### What the task requires
With pictures excluded, copy word for word the lines in the data below from the line containing "- 📝 Also, visit" through the line containing "- [x] default [No".

### Records

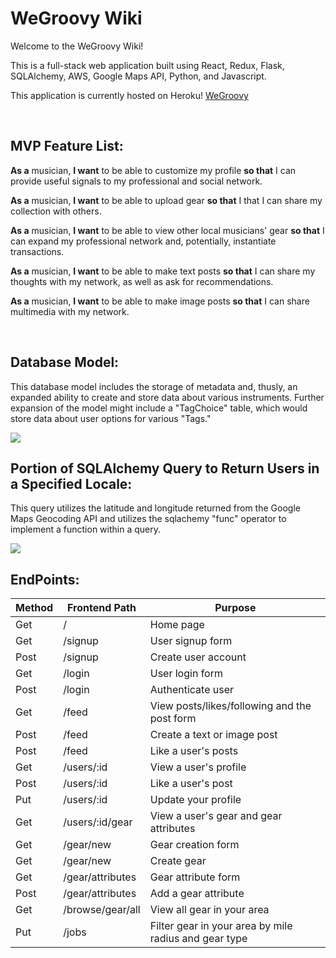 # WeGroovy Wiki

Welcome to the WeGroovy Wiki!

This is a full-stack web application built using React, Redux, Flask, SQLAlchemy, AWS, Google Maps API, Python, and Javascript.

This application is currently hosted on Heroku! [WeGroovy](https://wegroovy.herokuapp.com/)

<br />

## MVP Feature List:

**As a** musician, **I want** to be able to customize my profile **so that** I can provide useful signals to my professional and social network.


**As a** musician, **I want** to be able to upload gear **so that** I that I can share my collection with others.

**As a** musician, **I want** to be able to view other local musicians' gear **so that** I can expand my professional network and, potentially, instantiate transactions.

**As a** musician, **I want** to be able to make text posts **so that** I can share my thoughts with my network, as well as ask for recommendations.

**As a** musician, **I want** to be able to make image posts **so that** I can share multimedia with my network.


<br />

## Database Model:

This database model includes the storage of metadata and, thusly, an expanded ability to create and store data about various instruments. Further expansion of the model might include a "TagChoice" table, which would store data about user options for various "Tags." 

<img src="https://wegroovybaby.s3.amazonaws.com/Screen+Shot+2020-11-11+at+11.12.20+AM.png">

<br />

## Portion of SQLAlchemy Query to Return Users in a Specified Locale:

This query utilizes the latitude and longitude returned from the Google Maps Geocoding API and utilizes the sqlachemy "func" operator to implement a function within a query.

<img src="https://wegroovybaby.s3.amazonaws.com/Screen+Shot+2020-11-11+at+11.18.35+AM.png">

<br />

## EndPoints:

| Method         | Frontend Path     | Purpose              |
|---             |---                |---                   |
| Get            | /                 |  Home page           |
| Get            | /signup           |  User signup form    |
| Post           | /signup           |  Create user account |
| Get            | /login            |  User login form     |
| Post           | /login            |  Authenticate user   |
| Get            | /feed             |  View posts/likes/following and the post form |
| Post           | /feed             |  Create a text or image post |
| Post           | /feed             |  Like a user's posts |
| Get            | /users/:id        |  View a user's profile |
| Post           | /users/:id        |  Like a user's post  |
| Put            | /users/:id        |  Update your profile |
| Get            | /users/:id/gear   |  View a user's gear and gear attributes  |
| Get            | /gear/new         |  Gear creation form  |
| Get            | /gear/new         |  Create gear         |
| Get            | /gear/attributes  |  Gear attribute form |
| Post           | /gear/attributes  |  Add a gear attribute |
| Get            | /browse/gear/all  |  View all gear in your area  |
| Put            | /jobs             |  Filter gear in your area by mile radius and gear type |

---

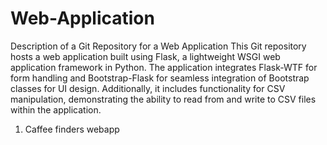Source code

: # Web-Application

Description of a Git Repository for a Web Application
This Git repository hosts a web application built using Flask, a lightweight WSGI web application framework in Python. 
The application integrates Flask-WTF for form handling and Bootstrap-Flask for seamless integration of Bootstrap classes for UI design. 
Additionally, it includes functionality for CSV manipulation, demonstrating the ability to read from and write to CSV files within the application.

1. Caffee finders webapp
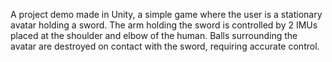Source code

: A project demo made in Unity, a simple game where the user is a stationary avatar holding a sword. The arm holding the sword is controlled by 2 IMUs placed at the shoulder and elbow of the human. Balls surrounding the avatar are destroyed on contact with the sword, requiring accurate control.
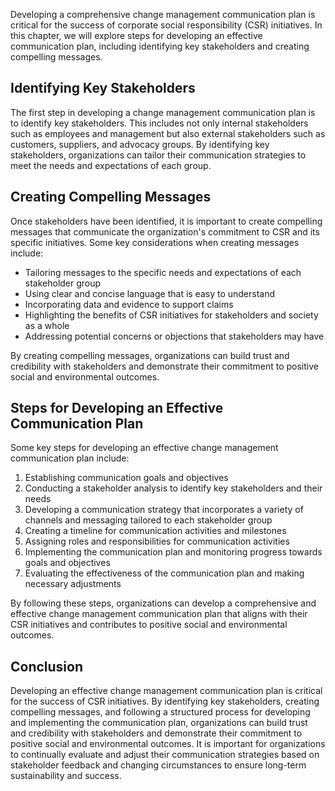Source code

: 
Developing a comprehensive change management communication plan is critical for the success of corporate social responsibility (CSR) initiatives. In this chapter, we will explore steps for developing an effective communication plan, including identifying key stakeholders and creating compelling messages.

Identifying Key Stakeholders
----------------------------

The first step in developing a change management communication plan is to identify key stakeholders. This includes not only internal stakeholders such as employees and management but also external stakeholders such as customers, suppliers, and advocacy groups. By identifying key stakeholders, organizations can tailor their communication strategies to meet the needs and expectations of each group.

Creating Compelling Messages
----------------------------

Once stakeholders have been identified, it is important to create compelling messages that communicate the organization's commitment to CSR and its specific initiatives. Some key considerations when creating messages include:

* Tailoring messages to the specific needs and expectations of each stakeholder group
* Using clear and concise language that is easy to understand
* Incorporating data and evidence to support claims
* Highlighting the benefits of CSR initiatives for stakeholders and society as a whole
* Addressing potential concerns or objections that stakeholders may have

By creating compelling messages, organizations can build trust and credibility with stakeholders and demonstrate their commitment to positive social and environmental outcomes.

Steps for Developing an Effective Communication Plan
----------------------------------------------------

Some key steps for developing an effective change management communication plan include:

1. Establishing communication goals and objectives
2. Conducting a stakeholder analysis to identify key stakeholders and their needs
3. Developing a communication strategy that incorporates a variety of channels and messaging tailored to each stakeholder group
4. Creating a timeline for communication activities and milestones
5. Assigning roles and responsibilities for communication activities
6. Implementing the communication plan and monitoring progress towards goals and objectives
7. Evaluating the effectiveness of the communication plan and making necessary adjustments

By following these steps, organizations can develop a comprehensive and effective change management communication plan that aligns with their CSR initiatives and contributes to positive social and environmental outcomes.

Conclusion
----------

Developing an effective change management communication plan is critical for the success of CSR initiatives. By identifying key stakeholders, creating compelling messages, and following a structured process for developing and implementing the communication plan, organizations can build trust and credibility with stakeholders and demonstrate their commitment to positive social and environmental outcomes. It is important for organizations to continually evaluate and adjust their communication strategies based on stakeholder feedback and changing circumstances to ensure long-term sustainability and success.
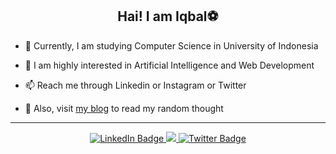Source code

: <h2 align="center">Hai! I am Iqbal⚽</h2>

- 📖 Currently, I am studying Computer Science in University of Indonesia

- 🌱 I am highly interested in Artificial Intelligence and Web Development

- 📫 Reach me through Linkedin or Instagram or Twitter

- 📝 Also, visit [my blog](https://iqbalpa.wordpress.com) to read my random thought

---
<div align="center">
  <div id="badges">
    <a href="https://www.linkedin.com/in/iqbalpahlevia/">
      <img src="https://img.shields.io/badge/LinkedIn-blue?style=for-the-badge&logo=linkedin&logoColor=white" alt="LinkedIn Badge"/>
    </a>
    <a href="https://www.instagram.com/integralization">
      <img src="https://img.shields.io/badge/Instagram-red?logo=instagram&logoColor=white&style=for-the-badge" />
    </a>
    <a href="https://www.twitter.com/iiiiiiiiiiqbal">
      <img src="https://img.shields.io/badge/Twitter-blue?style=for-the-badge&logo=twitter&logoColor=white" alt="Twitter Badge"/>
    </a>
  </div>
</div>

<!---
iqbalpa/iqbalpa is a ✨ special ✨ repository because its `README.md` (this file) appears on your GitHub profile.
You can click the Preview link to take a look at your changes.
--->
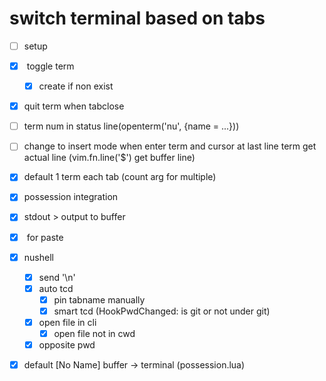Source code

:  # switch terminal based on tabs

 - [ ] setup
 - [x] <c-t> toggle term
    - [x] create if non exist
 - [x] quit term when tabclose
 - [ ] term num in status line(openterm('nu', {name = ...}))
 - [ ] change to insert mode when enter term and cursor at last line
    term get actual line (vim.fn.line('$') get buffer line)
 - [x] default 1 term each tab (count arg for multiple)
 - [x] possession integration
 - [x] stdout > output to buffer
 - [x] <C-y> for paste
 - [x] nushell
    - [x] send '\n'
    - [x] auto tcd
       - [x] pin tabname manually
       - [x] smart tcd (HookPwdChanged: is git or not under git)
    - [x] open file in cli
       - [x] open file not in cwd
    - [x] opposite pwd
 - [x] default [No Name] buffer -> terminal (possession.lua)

### Result for this exercise
- 📝 Also, visit [my blog](https://iqbalpa.wordpress.com) to read my random thought

---
<div align="center">
  <div id="badges">
    <a href="https://www.linkedin.com/in/iqbalpahlevia/">
      <img src="https://img.shields.io/badge/LinkedIn-blue?style=for-the-badge&logo=linkedin&logoColor=white" alt="LinkedIn Badge"/>
    </a>
    <a href="https://www.instagram.com/integralization">
      <img src="https://img.shields.io/badge/Instagram-red?logo=instagram&logoColor=white&style=for-the-badge" />
    </a>
    <a href="https://www.twitter.com/iiiiiiiiiiqbal">
      <img src="https://img.shields.io/badge/Twitter-blue?style=for-the-badge&logo=twitter&logoColor=white" alt="Twitter Badge"/>
    </a>
  </div>
</div>

<!---
iqbalpa/iqbalpa is a ✨ special ✨ repository because its `README.md` (this file) appears on your GitHub profile.
You can click the Preview link to take a look at your changes.
--->
Source code

:  # switch terminal based on tabs

 - [ ] setup
 - [x] <c-t> toggle term
    - [x] create if non exist
 - [x] quit term when tabclose
 - [ ] term num in status line(openterm('nu', {name = ...}))
 - [ ] change to insert mode when enter term and cursor at last line
    term get actual line (vim.fn.line('$') get buffer line)
 - [x] default 1 term each tab (count arg for multiple)
 - [x] possession integration
 - [x] stdout > output to buffer
 - [x] <C-y> for paste
 - [x] nushell
    - [x] send '\n'
    - [x] auto tcd
       - [x] pin tabname manually
       - [x] smart tcd (HookPwdChanged: is git or not under git)
    - [x] open file in cli
       - [x] open file not in cwd
    - [x] opposite pwd
 - [x] default [No Name] buffer -> terminal (possession.lua)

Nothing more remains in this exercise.